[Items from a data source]
-----

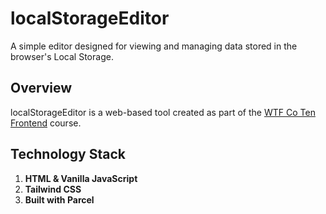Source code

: # localStorageEditor
A simple editor designed for viewing and managing data stored in the browser's Local Storage.

## Overview
localStorageEditor is a web-based tool created as part of the [WTF Co Ten Frontend](https://cotenfrontend.pl/) course.

## Technology Stack
1. **HTML & Vanilla JavaScript**
2. **Tailwind CSS**
3. **Built with Parcel**
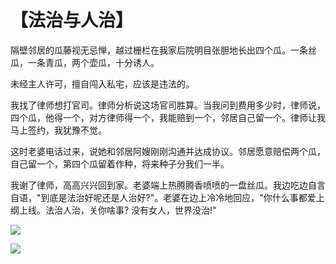 # 【法治与人治】

隔壁邻居的瓜藤视无忌惮，越过栅栏在我家后院明目张胆地长出四个瓜。一条丝瓜，一条青瓜，两个壶瓜，十分诱人。

未经主人许可，擅自闯入私宅，应该是违法的。

我找了律师想打官司。律师分析说这场官司胜算。当我问到费用多少时，律师说，四个瓜，他得一个，对方律师得一个，我能赔到一个，邻居自己留一个。律师让我马上签约，我犹豫不觉。

这时老婆电话过来，说她和邻居阿嫂刚刚沟通并达成协议。邻居愿意赔偿两个瓜，自己留一个，第四个瓜留着作种，将来种子分我们一半。

我谢了律师，高高兴兴回到家。老婆端上热腾腾香喷喷的一盘丝瓜。我边吃边自言自语，"到底是法治好呢还是人治好?"。老婆在边上冷冷地回应，"你什么事都爱上纲上线。法治人治，关你啥事? 没有女人，世界没治!"

![](18a.jpg)

![](18b.jpg)
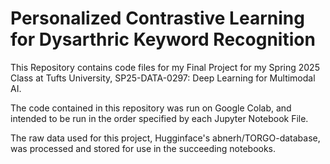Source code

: # Personalized Contrastive Learning for Dysarthric Keyword Recognition

This Repository contains code files for my Final Project for my Spring 2025 Class at Tufts University, SP25-DATA-0297: Deep Learning for Multimodal AI.

The code contained in this repository was run on Google Colab, and intended to be run in the order specified by each Jupyter Notebook File.

The raw data used for this project, Hugginface's abnerh/TORGO-database, was processed and stored for use in the succeeding notebooks.
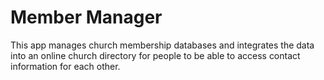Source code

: # Member Manager
This app manages church membership databases and integrates the data into an online church directory for people to be able to access contact information for each other.
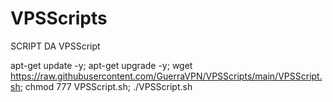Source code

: # VPSScripts

SCRIPT DA VPSScript

apt-get update -y; apt-get upgrade -y; wget https://raw.githubusercontent.com/GuerraVPN/VPSScripts/main/VPSScript.sh; chmod 777 VPSScript.sh; ./VPSScript.sh
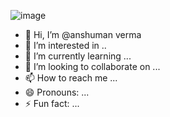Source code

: 
![image](https://github.com/user-attachments/assets/12e0bd2b-6139-4160-a077-dd1a6814ada3)


- 👋 Hi, I’m @anshuman verma
- 👀 I’m interested in ..
- 🌱 I’m currently learning ...
- 💞️ I’m looking to collaborate on ...
- 📫 How to reach me ...
- 😄 Pronouns: ...
- ⚡ Fun fact: ...

<!---
anshuman1907/anshuman1907 is a ✨ special ✨ repository because its `README.md` (this file) appears on your GitHub profile.
You can click the Preview link to take a look at your changes.
--->
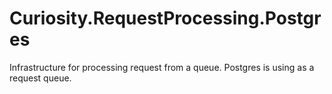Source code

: # Curiosity.RequestProcessing.Postgres
Infrastructure for processing request from a queue. Postgres is using as a request queue.
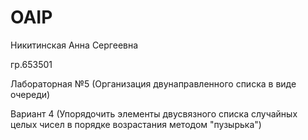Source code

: # OAIP
Никитинская Анна Сергеевна

гр.653501

Лабораторная №5 (Организация двунаправленного списка в виде очереди)

Вариант 4 (Упорядочить элементы двусвязного списка случайных целых чисел в порядке возрастания методом "пузырька")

-----

Problem to work on –
Exactly restate the lines from the one holding "- 🌱 I’m currently learning ..." to the final line of the records above, including both and excluding pictures.

Written solution –
- 🌱 I’m currently learning ...
- 💞️ I’m looking to collaborate on ...
- 📫 How to reach me ...
- 😄 Pronouns: ...
- ⚡ Fun fact: ...

<!---
anshuman1907/anshuman1907 is a ✨ special ✨ repository because its `README.md` (this file) appears on your GitHub profile.
You can click the Preview link to take a look at your changes.
--->
Source code

: # Curiosity.RequestProcessing.Postgres
Infrastructure for processing request from a queue. Postgres is using as a request queue.
Source code

: # OAIP
Никитинская Анна Сергеевна

гр.653501

Лабораторная №5 (Организация двунаправленного списка в виде очереди)

Вариант 4 (Упорядочить элементы двусвязного списка случайных целых чисел в порядке возрастания методом "пузырька")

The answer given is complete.